Supplied material START

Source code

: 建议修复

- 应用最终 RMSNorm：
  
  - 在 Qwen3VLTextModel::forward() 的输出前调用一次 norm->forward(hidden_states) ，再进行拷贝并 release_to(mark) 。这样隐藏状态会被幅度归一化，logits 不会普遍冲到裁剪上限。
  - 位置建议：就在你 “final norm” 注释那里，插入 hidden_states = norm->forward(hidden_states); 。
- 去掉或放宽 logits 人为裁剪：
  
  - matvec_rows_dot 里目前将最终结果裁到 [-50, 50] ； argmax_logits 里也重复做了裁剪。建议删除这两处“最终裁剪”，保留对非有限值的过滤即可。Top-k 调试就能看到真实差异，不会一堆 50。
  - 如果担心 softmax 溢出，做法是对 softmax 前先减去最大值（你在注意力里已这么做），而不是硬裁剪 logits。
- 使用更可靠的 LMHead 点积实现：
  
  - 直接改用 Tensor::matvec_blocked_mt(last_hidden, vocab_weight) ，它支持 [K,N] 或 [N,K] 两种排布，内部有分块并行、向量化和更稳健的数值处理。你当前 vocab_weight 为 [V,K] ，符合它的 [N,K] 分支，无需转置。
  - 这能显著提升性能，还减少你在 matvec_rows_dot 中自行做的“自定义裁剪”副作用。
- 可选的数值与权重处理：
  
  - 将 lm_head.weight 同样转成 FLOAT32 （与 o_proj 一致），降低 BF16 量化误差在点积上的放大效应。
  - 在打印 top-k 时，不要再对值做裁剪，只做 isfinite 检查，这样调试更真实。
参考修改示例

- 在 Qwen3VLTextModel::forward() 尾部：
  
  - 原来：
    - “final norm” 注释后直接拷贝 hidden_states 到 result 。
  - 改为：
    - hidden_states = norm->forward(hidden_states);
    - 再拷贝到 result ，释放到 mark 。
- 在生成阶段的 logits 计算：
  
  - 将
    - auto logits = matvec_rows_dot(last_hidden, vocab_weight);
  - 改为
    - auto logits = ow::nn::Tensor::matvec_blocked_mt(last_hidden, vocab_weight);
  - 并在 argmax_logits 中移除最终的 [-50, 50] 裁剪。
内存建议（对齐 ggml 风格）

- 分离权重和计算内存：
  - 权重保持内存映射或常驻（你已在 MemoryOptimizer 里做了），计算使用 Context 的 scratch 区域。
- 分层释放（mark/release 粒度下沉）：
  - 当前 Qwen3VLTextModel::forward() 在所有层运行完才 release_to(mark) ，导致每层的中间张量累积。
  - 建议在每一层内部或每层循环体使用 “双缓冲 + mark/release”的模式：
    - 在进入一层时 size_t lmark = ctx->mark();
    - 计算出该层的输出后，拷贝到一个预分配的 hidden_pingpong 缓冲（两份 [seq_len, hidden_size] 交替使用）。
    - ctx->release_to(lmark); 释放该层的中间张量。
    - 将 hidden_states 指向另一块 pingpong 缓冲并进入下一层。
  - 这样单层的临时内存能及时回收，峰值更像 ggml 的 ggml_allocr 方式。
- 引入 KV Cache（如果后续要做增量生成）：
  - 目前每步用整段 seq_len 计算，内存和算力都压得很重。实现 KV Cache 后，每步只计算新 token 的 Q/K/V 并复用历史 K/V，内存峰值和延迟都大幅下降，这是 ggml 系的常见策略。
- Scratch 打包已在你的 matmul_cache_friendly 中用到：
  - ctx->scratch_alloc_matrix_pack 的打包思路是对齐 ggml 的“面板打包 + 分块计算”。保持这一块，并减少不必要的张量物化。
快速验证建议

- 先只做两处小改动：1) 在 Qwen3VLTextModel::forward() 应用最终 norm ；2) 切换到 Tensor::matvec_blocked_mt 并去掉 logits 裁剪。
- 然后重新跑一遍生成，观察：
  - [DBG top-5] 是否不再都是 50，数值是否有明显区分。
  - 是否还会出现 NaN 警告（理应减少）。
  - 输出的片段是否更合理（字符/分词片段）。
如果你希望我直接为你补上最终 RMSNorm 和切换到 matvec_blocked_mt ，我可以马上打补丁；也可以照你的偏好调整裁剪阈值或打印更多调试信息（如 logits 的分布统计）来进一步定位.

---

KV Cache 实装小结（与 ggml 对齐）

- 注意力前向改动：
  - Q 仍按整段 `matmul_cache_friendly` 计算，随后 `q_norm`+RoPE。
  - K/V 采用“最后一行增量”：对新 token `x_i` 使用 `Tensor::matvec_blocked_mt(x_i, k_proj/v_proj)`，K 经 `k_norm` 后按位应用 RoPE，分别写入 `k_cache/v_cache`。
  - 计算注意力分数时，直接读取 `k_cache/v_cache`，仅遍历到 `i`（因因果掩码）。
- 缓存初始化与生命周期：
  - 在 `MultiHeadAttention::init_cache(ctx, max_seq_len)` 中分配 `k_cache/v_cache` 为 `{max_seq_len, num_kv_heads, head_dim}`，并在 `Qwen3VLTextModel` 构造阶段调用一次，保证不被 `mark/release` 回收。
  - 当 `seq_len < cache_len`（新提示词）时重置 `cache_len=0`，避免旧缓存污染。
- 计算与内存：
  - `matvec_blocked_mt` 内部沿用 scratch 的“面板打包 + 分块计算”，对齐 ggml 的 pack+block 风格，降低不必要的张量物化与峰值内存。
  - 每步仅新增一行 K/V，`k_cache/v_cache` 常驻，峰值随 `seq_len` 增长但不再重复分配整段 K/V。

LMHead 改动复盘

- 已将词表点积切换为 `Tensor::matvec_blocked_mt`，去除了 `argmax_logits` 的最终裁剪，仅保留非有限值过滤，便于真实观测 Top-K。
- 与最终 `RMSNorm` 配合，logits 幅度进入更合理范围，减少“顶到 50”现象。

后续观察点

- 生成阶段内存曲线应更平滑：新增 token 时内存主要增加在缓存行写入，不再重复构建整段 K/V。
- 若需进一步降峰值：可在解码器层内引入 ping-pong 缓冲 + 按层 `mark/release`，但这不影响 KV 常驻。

Supplied material END

▸ Work task:
Return all the data above, unaltered and complete.

▸ Written solution:
Source code

: 建议修复

- 应用最终 RMSNorm：
  
  - 在 Qwen3VLTextModel::forward() 的输出前调用一次 norm->forward(hidden_states) ，再进行拷贝并 release_to(mark) 。这样隐藏状态会被幅度归一化，logits 不会普遍冲到裁剪上限。
  - 位置建议：就在你 “final norm” 注释那里，插入 hidden_states = norm->forward(hidden_states); 。
- 去掉或放宽 logits 人为裁剪：
  
  - matvec_rows_dot 里目前将最终结果裁到 [-50, 50] ； argmax_logits 里也重复做了裁剪。建议删除这两处“最终裁剪”，保留对非有限值的过滤即可。Top-k 调试就能看到真实差异，不会一堆 50。
  - 如果担心 softmax 溢出，做法是对 softmax 前先减去最大值（你在注意力里已这么做），而不是硬裁剪 logits。
- 使用更可靠的 LMHead 点积实现：
  
  - 直接改用 Tensor::matvec_blocked_mt(last_hidden, vocab_weight) ，它支持 [K,N] 或 [N,K] 两种排布，内部有分块并行、向量化和更稳健的数值处理。你当前 vocab_weight 为 [V,K] ，符合它的 [N,K] 分支，无需转置。
  - 这能显著提升性能，还减少你在 matvec_rows_dot 中自行做的“自定义裁剪”副作用。
- 可选的数值与权重处理：
  
  - 将 lm_head.weight 同样转成 FLOAT32 （与 o_proj 一致），降低 BF16 量化误差在点积上的放大效应。
  - 在打印 top-k 时，不要再对值做裁剪，只做 isfinite 检查，这样调试更真实。
参考修改示例

- 在 Qwen3VLTextModel::forward() 尾部：
  
  - 原来：
    - “final norm” 注释后直接拷贝 hidden_states 到 result 。
  - 改为：
    - hidden_states = norm->forward(hidden_states);
    - 再拷贝到 result ，释放到 mark 。
- 在生成阶段的 logits 计算：
  
  - 将
    - auto logits = matvec_rows_dot(last_hidden, vocab_weight);
  - 改为
    - auto logits = ow::nn::Tensor::matvec_blocked_mt(last_hidden, vocab_weight);
  - 并在 argmax_logits 中移除最终的 [-50, 50] 裁剪。
内存建议（对齐 ggml 风格）

- 分离权重和计算内存：
  - 权重保持内存映射或常驻（你已在 MemoryOptimizer 里做了），计算使用 Context 的 scratch 区域。
- 分层释放（mark/release 粒度下沉）：
  - 当前 Qwen3VLTextModel::forward() 在所有层运行完才 release_to(mark) ，导致每层的中间张量累积。
  - 建议在每一层内部或每层循环体使用 “双缓冲 + mark/release”的模式：
    - 在进入一层时 size_t lmark = ctx->mark();
    - 计算出该层的输出后，拷贝到一个预分配的 hidden_pingpong 缓冲（两份 [seq_len, hidden_size] 交替使用）。
    - ctx->release_to(lmark); 释放该层的中间张量。
    - 将 hidden_states 指向另一块 pingpong 缓冲并进入下一层。
  - 这样单层的临时内存能及时回收，峰值更像 ggml 的 ggml_allocr 方式。
- 引入 KV Cache（如果后续要做增量生成）：
  - 目前每步用整段 seq_len 计算，内存和算力都压得很重。实现 KV Cache 后，每步只计算新 token 的 Q/K/V 并复用历史 K/V，内存峰值和延迟都大幅下降，这是 ggml 系的常见策略。
- Scratch 打包已在你的 matmul_cache_friendly 中用到：
  - ctx->scratch_alloc_matrix_pack 的打包思路是对齐 ggml 的“面板打包 + 分块计算”。保持这一块，并减少不必要的张量物化。
快速验证建议

- 先只做两处小改动：1) 在 Qwen3VLTextModel::forward() 应用最终 norm ；2) 切换到 Tensor::matvec_blocked_mt 并去掉 logits 裁剪。
- 然后重新跑一遍生成，观察：
  - [DBG top-5] 是否不再都是 50，数值是否有明显区分。
  - 是否还会出现 NaN 警告（理应减少）。
  - 输出的片段是否更合理（字符/分词片段）。
如果你希望我直接为你补上最终 RMSNorm 和切换到 matvec_blocked_mt ，我可以马上打补丁；也可以照你的偏好调整裁剪阈值或打印更多调试信息（如 logits 的分布统计）来进一步定位.

---

KV Cache 实装小结（与 ggml 对齐）

- 注意力前向改动：
  - Q 仍按整段 `matmul_cache_friendly` 计算，随后 `q_norm`+RoPE。
  - K/V 采用“最后一行增量”：对新 token `x_i` 使用 `Tensor::matvec_blocked_mt(x_i, k_proj/v_proj)`，K 经 `k_norm` 后按位应用 RoPE，分别写入 `k_cache/v_cache`。
  - 计算注意力分数时，直接读取 `k_cache/v_cache`，仅遍历到 `i`（因因果掩码）。
- 缓存初始化与生命周期：
  - 在 `MultiHeadAttention::init_cache(ctx, max_seq_len)` 中分配 `k_cache/v_cache` 为 `{max_seq_len, num_kv_heads, head_dim}`，并在 `Qwen3VLTextModel` 构造阶段调用一次，保证不被 `mark/release` 回收。
  - 当 `seq_len < cache_len`（新提示词）时重置 `cache_len=0`，避免旧缓存污染。
- 计算与内存：
  - `matvec_blocked_mt` 内部沿用 scratch 的“面板打包 + 分块计算”，对齐 ggml 的 pack+block 风格，降低不必要的张量物化与峰值内存。
  - 每步仅新增一行 K/V，`k_cache/v_cache` 常驻，峰值随 `seq_len` 增长但不再重复分配整段 K/V。

LMHead 改动复盘

- 已将词表点积切换为 `Tensor::matvec_blocked_mt`，去除了 `argmax_logits` 的最终裁剪，仅保留非有限值过滤，便于真实观测 Top-K。
- 与最终 `RMSNorm` 配合，logits 幅度进入更合理范围，减少“顶到 50”现象。

后续观察点

- 生成阶段内存曲线应更平滑：新增 token 时内存主要增加在缓存行写入，不再重复构建整段 K/V。
- 若需进一步降峰值：可在解码器层内引入 ping-pong 缓冲 + 按层 `mark/release`，但这不影响 KV 常驻。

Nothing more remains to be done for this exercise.